Quick Links

Re: SIGSEGV in BRIN autosummarize

From:	Justin Pryzby <pryzby(at)telsasoft(dot)com>
To:	Tomas Vondra <tomas(dot)vondra(at)2ndquadrant(dot)com>
Cc:	pgsql-hackers(at)postgresql(dot)org, Alvaro Herrera <alvherre(at)alvh(dot)no-ip(dot)org>
Subject:	Re: SIGSEGV in BRIN autosummarize
Date:	2017-10-15 01:56:56
Message-ID:	20171015015656.GC22678@telsasoft.com
Views:	Whole Thread \| Raw Message \| Download mbox \| Resend email
Thread:
Lists:	pgsql-hackers

On Fri, Oct 13, 2017 at 10:57:32PM -0500, Justin Pryzby wrote:
> > Also notice the vacuum process was interrupted, same as yesterday (think
> > goodness for full logs). Our INSERT script is using python
> > multiprocessing.pool() with "maxtasksperchild=1", which I think means we load
> > one file and then exit the subprocess, and pool() creates a new subproc, which
> > starts a new PG session and transaction. Which explains why autovacuum starts
> > processing the table only to be immediately interrupted.

On Sun, Oct 15, 2017 at 01:57:14AM +0200, Tomas Vondra wrote:
> I don't follow. Why does it explain that autovacuum gets canceled? I
> mean, merely opening a new connection/session should not cancel
> autovacuum. That requires a command that requires table-level lock
> conflicting with autovacuum (so e.g. explicit LOCK command, DDL, ...).

I was thinking that INSERT would do it, but I gather you're right about
autovacuum. Let me get back to you about this..
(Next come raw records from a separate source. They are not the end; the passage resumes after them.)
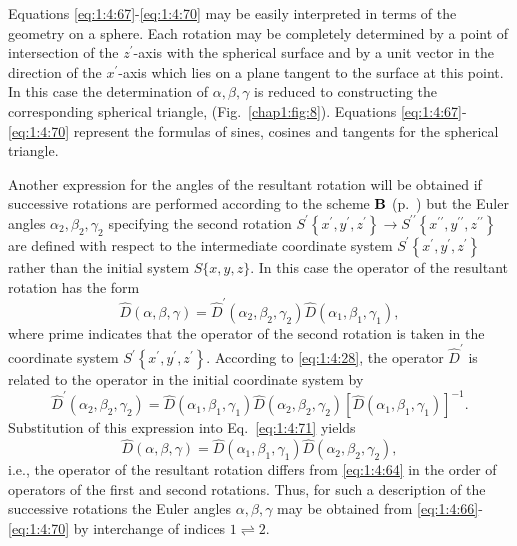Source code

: Equations \eqref{eq:1:4:67}-\eqref{eq:1:4:70} may be easily interpreted in terms of the geometry on a sphere. Each rotation may be completely determined by a point of intersection of the \(z^{\prime}\)-axis with the spherical surface and by a unit vector in the direction of the \(x^{\prime}\)-axis which lies on a plane tangent to the surface at this point. In this case the determination of \(\alpha, \beta, \gamma\) is reduced to constructing the corresponding spherical triangle, (Fig.~\ref{chap1:fig:8}). Equations \eqref{eq:1:4:67}-\eqref{eq:1:4:70} represent the formulas of sines, cosines and tangents for the spherical triangle.

Another expression for the angles of the resultant rotation will be obtained if successive rotations are performed according to the scheme \(\mathbf{B}\) (p.~\pageref{schemeB}) but the Euler angles \(\alpha_{2}, \beta_{2}, \gamma_{2}\) specifying the second rotation \(S^{\prime}\left\{x^{\prime}, y^{\prime}, z^{\prime}\right\} \rightarrow S^{\prime \prime}\left\{x^{\prime \prime}, y^{\prime \prime}, z^{\prime \prime}\right\}\) are defined with respect to the intermediate coordinate system \(S^{\prime}\left\{x^{\prime}, y^{\prime}, z^{\prime}\right\}\) rather than the initial system \(S\{x, y, z\}\). In this case the operator of the resultant rotation has the form
\begin{equation}
\widehat{D}(\alpha, \beta, \gamma)=\widehat{D}^{\prime}\left(\alpha_{2}, \beta_{2}, \gamma_{2}\right) \widehat{D}\left(\alpha_{1}, \beta_{1}, \gamma_{1}\right), \label{eq:1:4:71}
\end{equation}
where prime indicates that the operator of the second rotation is taken in the coordinate system \(S^{\prime}\left\{x^{\prime}, y^{\prime}, z^{\prime}\right\}\). According to \eqref{eq:1:4:28}, the operator \(\widehat{D}^{\prime}\) is related to the operator in the initial coordinate system by
\begin{equation}
\widehat{D}^{\prime}\left(\alpha_{2}, \beta_{2}, \gamma_{2}\right)=\widehat{D}\left(\alpha_{1}, \beta_{1}, \gamma_{1}\right) \widehat{D}\left(\alpha_{2}, \beta_{2}, \gamma_{2}\right)\left[\widehat{D}\left(\alpha_{1}, \beta_{1}, \gamma_{1}\right)\right]^{-1} . \label{eq:1:4:72}
\end{equation}
Substitution of this expression into Eq.~\eqref{eq:1:4:71} yields
\begin{equation}
\widehat{D}(\alpha, \beta, \gamma)=\widehat{D}\left(\alpha_{1}, \beta_{1}, \gamma_{1}\right) \widehat{D}\left(\alpha_{2}, \beta_{2}, \gamma_{2}\right), \label{eq:1:4:73}
\end{equation}
i.e., the operator of the resultant rotation differs from \eqref{eq:1:4:64} in the order of operators of the first and second rotations. Thus, for such a description of the successive rotations the Euler angles \(\alpha, \beta, \gamma\) may be obtained from \eqref{eq:1:4:66}-\eqref{eq:1:4:70} by interchange of indices \(1 \rightleftharpoons 2\).

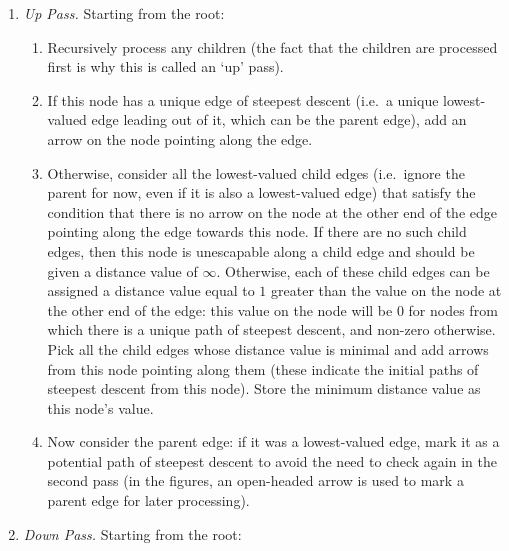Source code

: \documentclass[preprint,a4paper]{elsarticle}
\begin{document}
\begin{enumerate}

\item \emph{Up Pass.} Starting from the root:

\begin{enumerate}
\item Recursively process any children (the fact that the children are processed first is why this is called an `up' pass).
\item If this node has a unique edge of steepest descent (i.e.~a unique lowest-valued edge leading out of it, which can be the parent edge), add an arrow on the node pointing along the edge.
\item Otherwise, consider all the lowest-valued child edges (i.e.~ignore the parent for now, even if it is also a lowest-valued edge) that satisfy the condition that there is no arrow on the node at the other end of the edge pointing along the edge towards this node. If there are no such child edges, then this node is unescapable along a child edge and should be given a distance value of $\infty$. Otherwise, each of these child edges can be assigned a distance value equal to $1$ greater than the value on the node at the other end of the edge: this value on the node will be $0$ for nodes from which there is a unique path of steepest descent, and non-zero otherwise. Pick all the child edges whose distance value is minimal and add arrows from this node pointing along them (these indicate the initial paths of steepest descent from this node). Store the minimum distance value as this node's value.
\item Now consider the parent edge: if it was a lowest-valued edge, mark it as a potential path of steepest descent to avoid the need to check again in the second pass (in the figures, an open-headed arrow is used to mark a parent edge for later processing).
\end{enumerate}

\item \emph{Down Pass.} Starting from the root:


\end{enumerate}
\end{document}

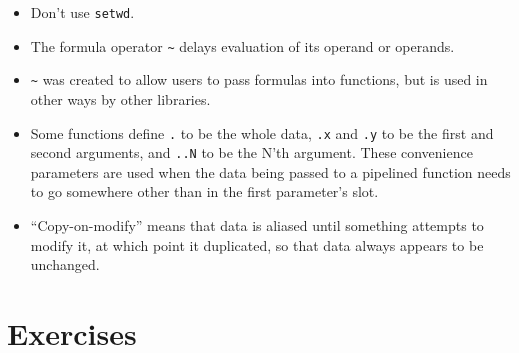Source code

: \begin{itemize}
\item
  Don't use \texttt{setwd}.
\item
  The formula operator \texttt{{\textasciitilde}} delays evaluation of its operand or operands.
\item
  \texttt{{\textasciitilde}} was created to allow users to pass formulas into functions,
  but is used in other ways by other libraries.
\item
  Some functions define \texttt{.} to be the whole data,
  \texttt{.x} and \texttt{.y} to be the first and second arguments,
  and \texttt{..N} to be the N'th argument.
  These convenience parameters are used
  when the data being passed to a pipelined function needs to go somewhere other than in the first parameter's slot.
\item
  ``Copy-on-modify'' means that data is aliased until something attempts to modify it,
  at which point it duplicated,
  so that data always appears to be unchanged.
\end{itemize}

\section{Exercises}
> > Due to a .."behavioral deficiency" in the loader for those tables, the crashed
> > backend causes the loader to get stuck, so the tables should be untouched since
> > the crash, should it be desirable to inspect them.
> >
>
> It's a bit difficult to guess what went wrong from this backtrace. For
> me gdb typically prints a bunch of lines immediately before the frames,
> explaining what went wrong - not sure why it's missing here.

Do you mean this ?

...
Loaded symbols for /lib64/libnss_files-2.12.so
Core was generated by `postgres: autovacuum worker process gtt '.
Program terminated with signal 11, Segmentation fault.
#0 pfree (pointer=0x298c740) at mcxt.c:954
954 (*context->methods->free_p) (context, pointer);

> Perhaps some of those pointers are bogus, the memory was already pfree-d
> or something like that. You'll have to poke around and try dereferencing
> the pointers to find what works and what does not.
>
> For example what do these gdb commands do in the #0 frame?
>
> (gdb) p *(MemoryContext)context

(gdb) p *(MemoryContext)context
Cannot access memory at address 0x7474617261763a20

> (gdb) p *GetMemoryChunkContext(pointer)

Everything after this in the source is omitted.